Consider the subset \(M\) of all bounded elements of the ring \(S\) (or \(S'\)). This set is a linear system, since from \(\|x+y\|_k \le \|x\|_k+\|y\|_k\) it follows that if \(x\in M\) and \(y\in M\), then \(x+y\in M\), and, further, from \(\|\lambda x\|_k=|\lambda|\,\|x\|_k\) it follows that if \(x\in M\), then \(\lambda x\in M\) (\(\lambda\) is a scalar).
In the first of the examples considered, the set \(M\) consists of those sequences for which
\[ \lim_{k\to\infty}\sqrt{\sum_{i=1}^{k}|x_i|^2}<\infty, \]
and in the second, of those functions for which
\[ \lim_{k\to\infty}\sqrt{\int_{a_k}^{b_k}|f(x)|^2\,dx}<\infty. \]
The set of elements of the system \(S'\) for which \(\lim_{k\to\infty}[x]_k<\infty\) will be denoted by \(M'\).

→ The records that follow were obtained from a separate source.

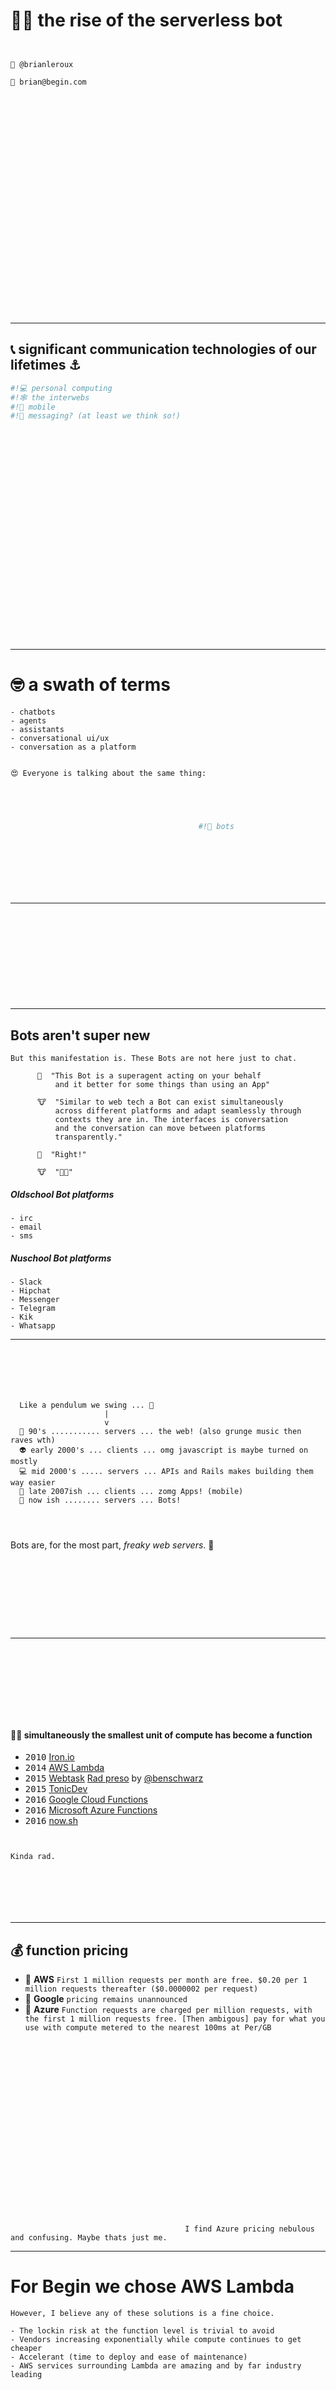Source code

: # 🤖:speech_balloon: the rise of the serverless bot 
```
                                                                                 
                                                                               🔀 @brianleroux
                                                                               💌 brian@begin.com



























```
---
## 📞 significant communication technologies of our lifetimes ⚓️
```bash
#!💻 personal computing 
#!🕸 the interwebs     
#!📱 mobile             
#!💬 messaging? (at least we think so!)
























                                                                                             📟 📠 📺 📻
```
---
# 🤓 a swath of terms
```
- chatbots 
- agents
- assistants
- conversational ui/ux
- conversation as a platform


😍 Everyone is talking about the same thing:
```
```bash

```
```bash

```
```bash
         
```
```bash
                                          #!🤖 bots 
```
```bash
                         
```
```bash

```
```bash
                                
```
```bash
                                         
```
---
```    
                                                                                              
                                                                                              
                                                                                              
                                                                                              
                                                                                              
                                                                                              
                                                                                              
                                                                                              
                                                                                              
                                                                                              
```
---
## Bots aren't super new
```
But this manifestation is. These Bots are not here just to chat. 

      🐧  "This Bot is a superagent acting on your behalf 
          and it better for some things than using an App"

      🐮  "Similar to web tech a Bot can exist simultaneously 
          across different platforms and adapt seamlessly through 
          contexts they are in. The interfaces is conversation 
          and the conversation can move between platforms 
          transparently."

      🐧  "Right!"

      🐮  "👊🏾"
```
##### Oldschool Bot platforms
```
- irc
- email
- sms
```
##### Nuschool Bot platforms
```
- Slack
- Hipchat
- Messenger 
- Telegram
- Kik
- Whatsapp
```
---
```






  Like a pendulum we swing ... 💃
                     |
                     v
  👾 90's ........... servers ... the web! (also grunge music then raves wth)
  👽 early 2000's ... clients ... omg javascript is maybe turned on mostly
  💻 mid 2000's ..... servers ... APIs and Rails makes building them way easier
  📱 late 2007ish ... clients ... zomg Apps! (mobile)
  🤖 now ish ........ servers ... Bots!




```
Bots are, for the most part, *freaky web servers*. 🐸
```









```
---
```









```
####  :two_women_holding_hands::two_men_holding_hands: simultaneously the smallest unit of compute has become a function
- <kbd>2010</kbd> [Iron.io](https://www.iron.io/)
- <kbd>2014</kbd> [AWS Lambda](https://aws.amazon.com/lambda/)
- <kbd>2015</kbd> [Webtask](https://webtask.io) [Rad preso](https://speakerdeck.com/benschwarz/webtask-all-you-need-is-code) by [@benschwarz](https://twitter.com/benschwarz)
- <kbd>2015</kbd> [TonicDev](https://tonicdev.com)
- <kbd>2016</kbd> [Google Cloud Functions](https://cloud.google.com/functions/docs)
- <kbd>2016</kbd> [Microsoft Azure Functions](https://azure.microsoft.com/en-us/services/functions/)
- <kbd>2016</kbd> [now.sh](https://zeit.co/now/)
```

                                                                                              Kinda rad.


                                                                                              
                                                                                              
                                                                                              
                                                                                              
```
---
## 💰 function pricing
- 🙉 **AWS** `First 1 million requests per month are free. $0.20 per 1 million requests thereafter ($0.0000002 per request)`
- 🙊 **Google** `pricing remains unannounced`
- 🙈 **Azure** `Function requests are charged per million requests, with the first 1 million requests free. [Then ambigous] pay for what you use with compute metered to the nearest 100ms at Per/GB` 
```





















                                       I find Azure pricing nebulous and confusing. Maybe thats just me.
```
---
# For Begin we chose AWS Lambda
```
However, I believe any of these solutions is a fine choice. 

- The lockin risk at the function level is trivial to avoid
- Vendors increasing exponentially while compute continues to get cheaper
- Accelerant (time to deploy and ease of maintenance)
- AWS services surrounding Lambda are amazing and by far industry leading























```
---
# 💸 The real cost 
<blockquote>
"Lisp programmers know the value of everything and the cost of nothing."
- Alan Perlis ripping off Oscar Wilde
</blockquote>
```
The real price you'll pay is the cost of a adopting a new microservice style architecture.

👉 A new way of thinking for your dev team
👉 Also the tools for container techniques are still new(ish) and often raw
👉 Many repos that produce even smaller deployment artifacts makes dep mgmt tricky
👉 Many repos can also make deployment tricky (to mitigate automate everything from day zero)





















(Truly it is cheap enough to experiment with all them and I totally reccomend you do.)
```
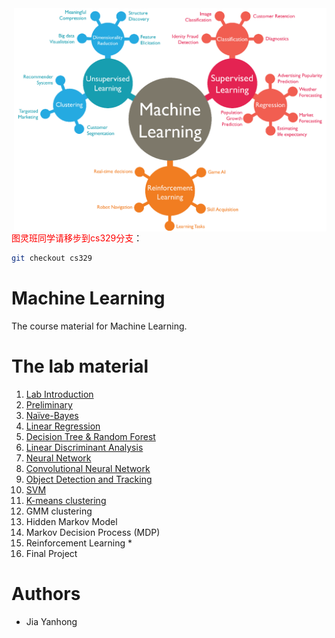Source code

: <img src="image/icon.png?raw=true" align="right" width="500" alt="header pic"/>
<font color=red>图灵班同学请移步到cs329分支</font>：

```bash
git checkout cs329
```

# Machine Learning

The course material for Machine Learning.

# The lab material

1. [Lab Introduction](https://github.com/jiayh-sustech/Machine-Learning-2022F/tree/main/Lab01.Introduction)
2. [Preliminary](https://github.com/jiayh-sustech/Machine-Learning-2022F/tree/main/Lab02.Preliminary)
3. [Naïve-Bayes](https://github.com/jiayh-sustech/Machine-Learning-2022F/tree/main/Lab03.Na%C3%AFve-Bayes)
4. [Linear Regression](https://github.com/jiayh-sustech/Machine-Learning-2022F/tree/main/Lab04.Linear%20Regression)
5. [Decision Tree &amp; Random Forest](https://github.com/jiayh-sustech/Machine-Learning-2022F/tree/main/Lab05.Decision%20Tree%20%26%20Random%20Forest)
6. [Linear Discriminant Analysis](https://github.com/jiayh-sustech/Machine-Learning-2022F/tree/main/Lab06.Linear%20Discriminant%20Analysis)
7. [Neural Network](https://github.com/jiayh-sustech/Machine-Learning-2022F/tree/main/Lab07.Neural%20network)
8. [Convolutional Neural Network](https://github.com/jiayh-sustech/Machine-Learning-2022F/tree/main/Lab08.Convolutional%20Neural%20Network)
9. [Object Detection and Tracking](https://github.com/jiayh-sustech/Machine-Learning-2022F/tree/main/Lab09.Object%20Detection%20and%20Tracking)
10. [SVM](https://github.com/jiayh-sustech/Machine-Learning-2022F/tree/main/Lab10.SVM)
11. [K-means clustering](https://github.com/jiayh-sustech/Machine-Learning-2022F/tree/main/Lab12.GMM%20clustering)
12. GMM clustering
13. Hidden Markov Model
14. Markov Decision Process (MDP)
15. Reinforcement Learning *
16. Final Project

# Authors

- Jia Yanhong
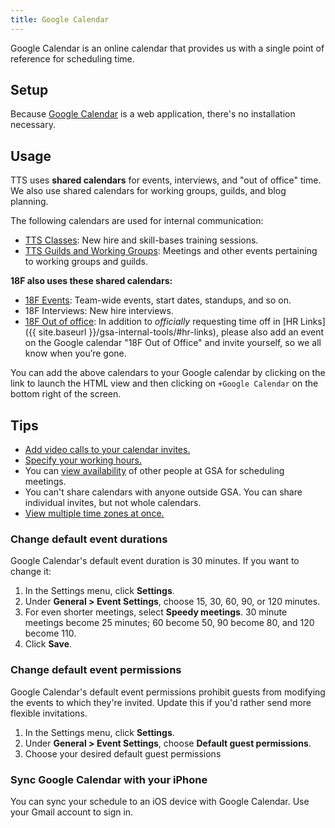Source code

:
 ```yaml
---
title: Google Calendar
---
```


Google Calendar is an online calendar that provides us with a single point of reference for scheduling time.

## Setup

Because [Google Calendar]({{site.baseurl}}/google-calendar) is a web application, there's no installation necessary.

## Usage

TTS uses **shared calendars** for events, interviews, and "out of office" time. We also use shared calendars for working groups, guilds, and blog planning.

The following calendars are used for internal communication:

- [TTS Classes](https://calendar.google.com/calendar/embed?src=gsa.gov_gi2e1fc66fh4v5in8ogsm0v8oo%40group.calendar.google.com): New hire and skill-bases training sessions.
- [TTS Guilds and Working Groups](https://www.google.com/calendar/embed?src=gsa.gov_o1aqcv28k1f0nmca5bkch8los4%40group.calendar.google.com): Meetings and other events pertaining to working groups and guilds.

**18F also uses these shared calendars:**

- [18F Events](https://calendar.google.com/calendar/embed?src=gsa.gov_3rapmucstu32ma18da84el20ug%40group.calendar.google.com): Team-wide events, start dates, standups, and so on.
- 18F Interviews: New hire interviews.
- [18F Out of office](https://calendar.google.com/calendar/embed?src=gsa.gov_bth7useo0eeiicjgos2di6ph8k%40group.calendar.google.com): In addition to <em>officially</em> requesting time off in [HR Links]({{ site.baseurl }}/gsa-internal-tools/#hr-links), please also add an event on the Google calendar "18F Out of Office" and invite yourself, so we all know when you’re gone.

You can add the above calendars to your Google calendar by clicking on the link to launch the HTML view and then clicking on `+Google Calendar` on the bottom right of the screen.

## Tips

- [Add video calls to your calendar invites.](https://support.google.com/a/answer/4362302)
- [Specify your working hours.](https://support.google.com/calendar/answer/7638168)
- You can [view availability](https://support.google.com/calendar/answer/6294878) of other people at GSA for scheduling meetings.
- You can't share calendars with anyone outside GSA. You can share individual invites, but not whole calendars.
- [View multiple time zones at once.](https://support.google.com/calendar/answer/37064)

### Change default event durations

Google Calendar's default event duration is 30 minutes. If you want to change it:

1. In the Settings menu, click **Settings**.
2. Under **General > Event Settings**, choose 15, 30, 60, 90, or 120 minutes.
3. For even shorter meetings, select **Speedy meetings**. 30 minute meetings become 25 minutes; 60 become 50, 90 become 80, and 120 become 110.
4. Click **Save**.

### Change default event permissions

Google Calendar's default event permissions prohibit guests from modifying the events to which they're invited. Update this if you'd rather send more flexible invitations.

1. In the Settings menu, click **Settings**.
2. Under **General > Event Settings**, choose **Default guest permissions**.
3. Choose your desired default guest permissions

### Sync Google Calendar with your iPhone

You can sync your schedule to an iOS device with Google Calendar. Use your Gmail account to sign in.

\(2^\circ\). Let \(T\) be a homogeneous and additive operator acting in \(S\), and let \(D\) be the domain of definition of \(T\) and of its powers up to the \(n\)-th inclusive \((D\subset S)\).

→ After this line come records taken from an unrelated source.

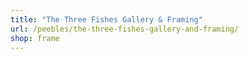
 ```yaml
---
title: "The Three Fishes Gallery & Framing"
url: /peebles/the-three-fishes-gallery-and-framing/
shop: frame
---
```

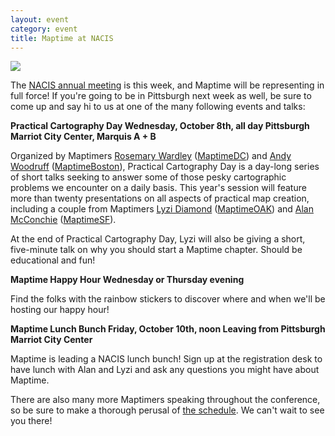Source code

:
 ```yaml
---
layout: event
category: event
title: Maptime at NACIS
---
```


<a href="http://www.maptime.io/wp-content/uploads/2014/10/Screen-Shot-2014-10-06-at-3.15.52-PM.png"><img src="http://www.maptime.io/wp-content/uploads/2014/10/Screen-Shot-2014-10-06-at-3.15.52-PM.png" /></a>

The <a href="http://nacis.org/annual-meeting/current-meeting">NACIS annual meeting</a> is this week, and Maptime will be representing in full force! If you're going to be in Pittsburgh next week as well, be sure to come up and say hi to us at one of the many following events and talks:

<strong>Practical Cartography Day
Wednesday, October 8th, all day
Pittsburgh Marriot City Center, Marquis A + B</strong>

Organized by Maptimers <a href="http://twitter.com/rosemarydaley">Rosemary Wardley</a> (<a href="http://twitter.com/maptimedc">MaptimeDC</a>) and <a href="http://twitter.com/awoodruff">Andy Woodruff</a> (<a href="http://twitter.com/maptimeboston">MaptimeBoston</a>), Practical Cartography Day is a day-long series of short talks seeking to answer some of those pesky cartographic problems we encounter on a daily basis. This year's session will feature more than twenty presentations on all aspects of practical map creation, including a couple from Maptimers <a href="http://twitter.com/lyzidiamond">Lyzi Diamond</a> (<a href="http://twitter.com/maptimeoak">MaptimeOAK</a>) and <a href="http://twitter.com/mappingmashups">Alan McConchie</a> (<a href="http://twitter.com/maptimesf">MaptimeSF</a>).

At the end of Practical Cartography Day, Lyzi will also be giving a short, five-minute talk on why you should start a Maptime chapter. Should be educational and fun!

<strong>Maptime Happy Hour
</strong><strong>Wednesday or Thursday evening</strong>

Find the folks with the rainbow stickers to discover where and when we'll be hosting our happy hour!

<strong>Maptime Lunch Bunch
</strong><strong>Friday, October 10th, noon
</strong><strong>Leaving from Pittsburgh Marriot City Center</strong>

Maptime is leading a NACIS lunch bunch! Sign up at the registration desk to have lunch with Alan and Lyzi and ask any questions you might have about Maptime.

There are also many more Maptimers speaking throughout the conference, so be sure to make a thorough perusal of <a href="http://nacis2014.sched.org/">the schedule</a>. We can't wait to see you there!

&nbsp;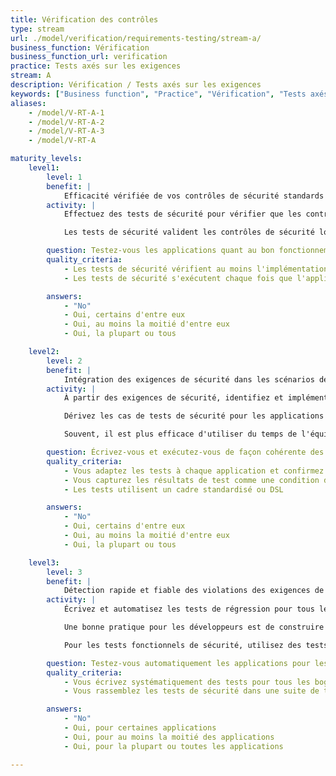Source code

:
 ```yaml
---
title: Vérification des contrôles
type: stream
url: ./model/verification/requirements-testing/stream-a/
business_function: Vérification
business_function_url: verification
practice: Tests axés sur les exigences
stream: A
description: Vérification / Tests axés sur les exigences
keywords: ["Business function", "Practice", "Vérification", "Tests axés sur les exigences"]
aliases:
    - /model/V-RT-A-1
    - /model/V-RT-A-2
    - /model/V-RT-A-3
    - /model/V-RT-A

maturity_levels:
    level1:
        level: 1
        benefit: |
            Efficacité vérifiée de vos contrôles de sécurité standards
        activity: |
            Effectuez des tests de sécurité pour vérifier que les contrôles standards de sécurité logiciels fonctionnent comme prévu. À un haut niveau, cela signifie tester le bon fonctionnement des contrôles liés à la confidentialité, à l'intégrité et à la disponibilité des données ainsi que du service. Les tests de sécurité comprennent au moins des tests d'authentification, de contrôle d'accès, de validation des entrées, d'encodage, d'échappement des données et de chiffrement. L'objectif des tests est de valider que les contrôles de sécurité sont correctement implémentés.

            Les tests de sécurité valident les contrôles de sécurité logiciels nécessaires. Effectuez des tests de sécurité de vérification des contrôles manuellement ou avec des outils à chaque fois que l'application change son utilisation des contrôles. Les techniques telles que les basculements de fonctionnalités et les tests A/B peuvent être utilisées pour exposer progressivement des fonctionnalités à un public plus large au fur et à mesure qu'elles sont suffisamment validées. La vérification des contrôles logiciels est obligatoire pour tous les logiciels qui font partie du programme SAMM.

        question: Testez-vous les applications quant au bon fonctionnement des contrôles de sécurité standards?
        quality_criteria:
            - Les tests de sécurité vérifient au moins l'implémentation de l'authentification, du contrôle d'accès, de la validation des entrées, de l'encodage et de l'échappement des données et des contrôles de chiffrement
            - Les tests de sécurité s'exécutent chaque fois que l'application change son utilisation des contrôles

        answers:
            - "No"
            - Oui, certains d'entre eux
            - Oui, au moins la moitié d'entre eux
            - Oui, la plupart ou tous

    level2:
        level: 2
        benefit: |
            Intégration des exigences de sécurité dans les scénarios de test
        activity: |
            À partir des exigences de sécurité, identifiez et implémentez un ensemble de scénarios de tests de sécurité afin de vérifier si le fonctionnement du logiciel est correct. Pour avoir un programme de test réussi, il est impératif de connaître les objectifs de test, spécifiés par les exigences de sécurité.

            Dérivez les cas de tests de sécurité pour les applications visées à partir des exigences de sécurité créées dans le cadre de la pratique "Exigences de Sécurité" du SAMM. Pour valider les exigences de sécurité avec des tests de sécurité, les exigences de sécurité sont basées sur des actions et mettent en évidence les fonctionnalités attendues (le quoi) et, implicitement, l'implémentation (le comment). Ces exigences sont également appelées « exigences positives », car elles indiquent les fonctionnalités attendues qui peuvent être validées par le biais de tests de sécurité. Parmi les exemples de conditions positives, citons : « l'application va verrouiller la session de l'utilisateur après six tentatives de connexion invalides» ou « les mots de passe doivent comporter au moins six caractères alphanumériques ». La validation des exigences positives consiste à confirmer la fonctionnalité attendue. Vous pouvez faire cela en recréant les conditions de test et en exécutant le test selon des entrées prédéfinies. Affichez les résultats sous la forme d'échec ou de réussite.

            Souvent, il est plus efficace d'utiliser du temps de l'équipe du projet pour construire des cas de test spécifiques à une application et d'employer des ressources disponibles au public ou des bases de connaissances achetées à l'extérieur pour sélectionner les cas de tests généraux applicables à la sécurité. Le personnel compétent en matière de développement, de sécurité et d'assurance qualité examine les cas de test candidats pour leur applicabilité, leur efficacité et leur faisabilité. Etablissez les cas de test pendant la rédaction des exigences et / ou la phase de conception de la fonctionnalité. Tester les exigences de sécurité fait partie des tests fonctionnels du logiciel.

        question: Écrivez-vous et exécutez-vous de façon cohérente des scripts de test pour vérifier la bonne mise en place des exigences de sécurité?
        quality_criteria:
            - Vous adaptez les tests à chaque application et confirmez les fonctionnalités de sécurité attendues
            - Vous capturez les résultats de test comme une condition de réussite ou d'échec
            - Les tests utilisent un cadre standardisé ou DSL

        answers:
            - "No"
            - Oui, certains d'entre eux
            - Oui, au moins la moitié d'entre eux
            - Oui, la plupart ou tous

    level3:
        level: 3
        benefit: |
            Détection rapide et fiable des violations des exigences de sécurité
        activity: |
            Écrivez et automatisez les tests de régression pour tous les bogues identifiés (et corrigés) afin de vous assurer que ceux-ci forment un harnais de tests empêchant des problèmes similaires d'être introduits dans les versions ultérieures. Les tests unitaires de sécurité devraient vérifier dynamiquement (à savoir au moment de l'exécution) que les composants fonctionnent comme prévu et devraient valider que les changements de code sont correctement implémentés.

            Une bonne pratique pour les développeurs est de construire des cas de tests de sécurité sous la forme d'une suite de tests de sécurité génériques faisant partie de l'environnement de tests unitaires existant. Une suite de tests de sécurité génériques peut inclure des cas de tests de sécurité pour valider les exigences à la fois positives et négatives pour les contrôles de sécurité tels que l'Identification, l'Authentification & le Contrôle d'accès, la Validation et l'Encodage des entrées, la Gestion des utilisateurs et des sessions, la Gestion des erreurs et des exceptions, le Chiffrement et l'Audit et la Journalisation. Vérifiez la bonne exécution des tests de sécurité aussi tôt que possible. Si possible par exemple, envisagez d'exécuter les tests de sécurité dans le cadre des exigences d'intégration avant de permettre à du nouveau code d'entrer dans la base de code principale. Sinon, envisagez leur exécution comme condition à la validation d"une génération.

            Pour les tests fonctionnels de sécurité, utilisez des tests de niveau unitaire pour les fonctionnalités de contrôle de sécurité au niveau des composants logiciels, comme les fonctions, les méthodes ou les classes. Par exemple, un cas de test pourrait vérifier la validation des entrées et des sorties (par ex., l'assainissement des variables) et vérifier les limites des variables en confirmant les fonctionnalités attendues du composant.

        question: Testez-vous automatiquement les applications pour les régressions de sécurité ?
        quality_criteria:
            - Vous écrivez systématiquement des tests pour tous les bogues identifiés (dépassant éventuellement un seuil de sévérité prédéfini)
            - Vous rassemblez les tests de sécurité dans une suite de tests qui fait partie du cadre de référence des tests unitaires existants

        answers:
            - "No"
            - Oui, pour certaines applications
            - Oui, pour au moins la moitié des applications
            - Oui, pour la plupart ou toutes les applications

---
```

Theorem 1. Let there be given a polynomial \(Q(\lambda)=\lambda^n+a_1\lambda^{n-1}+\cdots+a_{n-1}\lambda+a_n\), whose coefficients are elements of the set \(M\). If
\[ (Tx,Tx)_k\le |(x,T^2x)_k|+A\|x\|_k\|Tx\|_k+B\|x\|_k^2 \tag{1} \]

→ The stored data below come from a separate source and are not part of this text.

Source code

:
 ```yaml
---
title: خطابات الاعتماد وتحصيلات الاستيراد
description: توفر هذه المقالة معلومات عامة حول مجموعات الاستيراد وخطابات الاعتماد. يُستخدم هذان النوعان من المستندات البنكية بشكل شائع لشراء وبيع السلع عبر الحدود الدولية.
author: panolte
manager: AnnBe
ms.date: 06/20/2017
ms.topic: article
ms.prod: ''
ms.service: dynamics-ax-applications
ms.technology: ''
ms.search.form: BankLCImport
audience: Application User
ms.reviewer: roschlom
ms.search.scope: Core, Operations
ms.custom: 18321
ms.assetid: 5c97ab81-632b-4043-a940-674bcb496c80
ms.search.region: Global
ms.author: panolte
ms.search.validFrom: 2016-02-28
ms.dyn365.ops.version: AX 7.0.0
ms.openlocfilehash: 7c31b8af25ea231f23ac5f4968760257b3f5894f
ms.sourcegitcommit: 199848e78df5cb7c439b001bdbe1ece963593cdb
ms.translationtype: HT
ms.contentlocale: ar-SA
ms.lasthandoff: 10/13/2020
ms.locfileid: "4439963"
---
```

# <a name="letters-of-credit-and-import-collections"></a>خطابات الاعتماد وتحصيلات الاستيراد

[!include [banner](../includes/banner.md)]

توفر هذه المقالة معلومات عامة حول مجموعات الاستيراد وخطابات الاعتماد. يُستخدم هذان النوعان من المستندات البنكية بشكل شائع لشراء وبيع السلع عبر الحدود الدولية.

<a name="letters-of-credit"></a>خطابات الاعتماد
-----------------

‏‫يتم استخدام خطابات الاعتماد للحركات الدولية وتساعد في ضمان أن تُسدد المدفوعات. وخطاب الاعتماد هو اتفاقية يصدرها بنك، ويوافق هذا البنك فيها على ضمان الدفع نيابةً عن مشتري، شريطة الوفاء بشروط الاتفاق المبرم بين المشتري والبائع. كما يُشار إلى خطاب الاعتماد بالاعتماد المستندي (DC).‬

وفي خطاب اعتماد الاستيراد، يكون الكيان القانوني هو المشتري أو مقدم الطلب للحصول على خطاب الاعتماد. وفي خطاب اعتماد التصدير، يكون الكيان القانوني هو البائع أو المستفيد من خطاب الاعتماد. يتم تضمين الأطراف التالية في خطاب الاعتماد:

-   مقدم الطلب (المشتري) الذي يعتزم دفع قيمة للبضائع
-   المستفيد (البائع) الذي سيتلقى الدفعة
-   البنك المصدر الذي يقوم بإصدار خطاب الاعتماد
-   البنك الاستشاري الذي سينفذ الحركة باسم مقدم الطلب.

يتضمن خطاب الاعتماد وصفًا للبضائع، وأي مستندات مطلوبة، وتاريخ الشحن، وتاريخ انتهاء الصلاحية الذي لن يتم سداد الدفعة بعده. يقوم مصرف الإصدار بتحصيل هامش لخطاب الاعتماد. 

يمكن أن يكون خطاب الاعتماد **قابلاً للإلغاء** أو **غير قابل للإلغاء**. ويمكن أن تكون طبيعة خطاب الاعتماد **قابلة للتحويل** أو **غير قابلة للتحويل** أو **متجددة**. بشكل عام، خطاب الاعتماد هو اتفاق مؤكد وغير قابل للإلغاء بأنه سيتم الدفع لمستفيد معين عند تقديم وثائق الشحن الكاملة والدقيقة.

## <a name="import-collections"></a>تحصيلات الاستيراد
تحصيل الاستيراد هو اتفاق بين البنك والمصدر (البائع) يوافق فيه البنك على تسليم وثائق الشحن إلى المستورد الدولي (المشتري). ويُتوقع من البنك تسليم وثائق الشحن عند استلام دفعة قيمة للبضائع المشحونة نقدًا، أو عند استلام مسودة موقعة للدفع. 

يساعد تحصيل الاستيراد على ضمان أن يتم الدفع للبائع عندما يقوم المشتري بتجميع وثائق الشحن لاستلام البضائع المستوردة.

for every \(x\) in \(D\) and \(k>k_0(x)\), for some constants \(A\) and \(B\), then from the fact that \(x\in M\) and \(Q(T)x\in M\), it follows that all \(T^m x\in M\) \((m=1,2,\ldots,n)\).
In particular, from the belonging of \(x\) to \(M\) and of \(T^n x\) to \(M\), it follows that \(T^m x\in M\) \((m=1,2,\ldots,n-1)\).
Proof. Let \(x\in M\) and \(Q(T)x\in M\). It is enough to show that \(Tx\in M\). Inequality (1) means that for all \(k\) greater than some \(k_0\),
\[ \|Tx\|_k^2\le \|x\|_k\|T^2x\|_k+A\|x\|_k\|Tx\|_k+B\|x\|_k^2 \]
and
\[ \frac{\|T^2x\|_k}{\|Tx\|_k} \ge \frac{\|Tx\|_k}{\|x\|_k} -A -B\frac{\|x\|_k}{\|Tx\|_k}. \]
If \(x\in M,\ Tx\notin M\), then
\[ \lim_{k\to\infty}\frac{\|Tx\|_k}{\|x\|_k}=\infty. \]
Analogously we obtain that
\[ \lim_{k\to\infty}\frac{\|T^2x\|_k}{\|Tx\|_k}=\infty,\ldots, \lim_{k\to\infty}\frac{\|T^n x\|_k}{\|T^{n-1}x\|_k}=\infty; \]
\[ \lim_{k\to\infty}\frac{\|x\|_k}{\|Tx\|_k}=0,\quad \lim_{k\to\infty}\frac{\|Tx\|_k}{\|T^2x\|_k}=0,\ldots,\quad \lim_{k\to\infty}\frac{\|T^{n-1}x\|_k}{\|T^n x\|_k}=0. \]
Then, a fortiori,
\[ \lim_{k\to\infty}\frac{\|T^i x\|_k}{\|T^n x\|_k}=0 \quad\text{for } i=1,2,\ldots,n-1. \]
Now let
\[ T^n x+a_1T^{n-1}x+\cdots+a_{n-1}Tx+a_nx=y\in M. \]
Then
\[ \|T^n x\|_k \le c\bigl(\|a_1\|_k\|T^{n-1}x\|_k+\cdots+\|a_{n-1}\|_k\|Tx\|_k+\|a_n\|_k\|x\|_k+\|y\|_k\bigr), \]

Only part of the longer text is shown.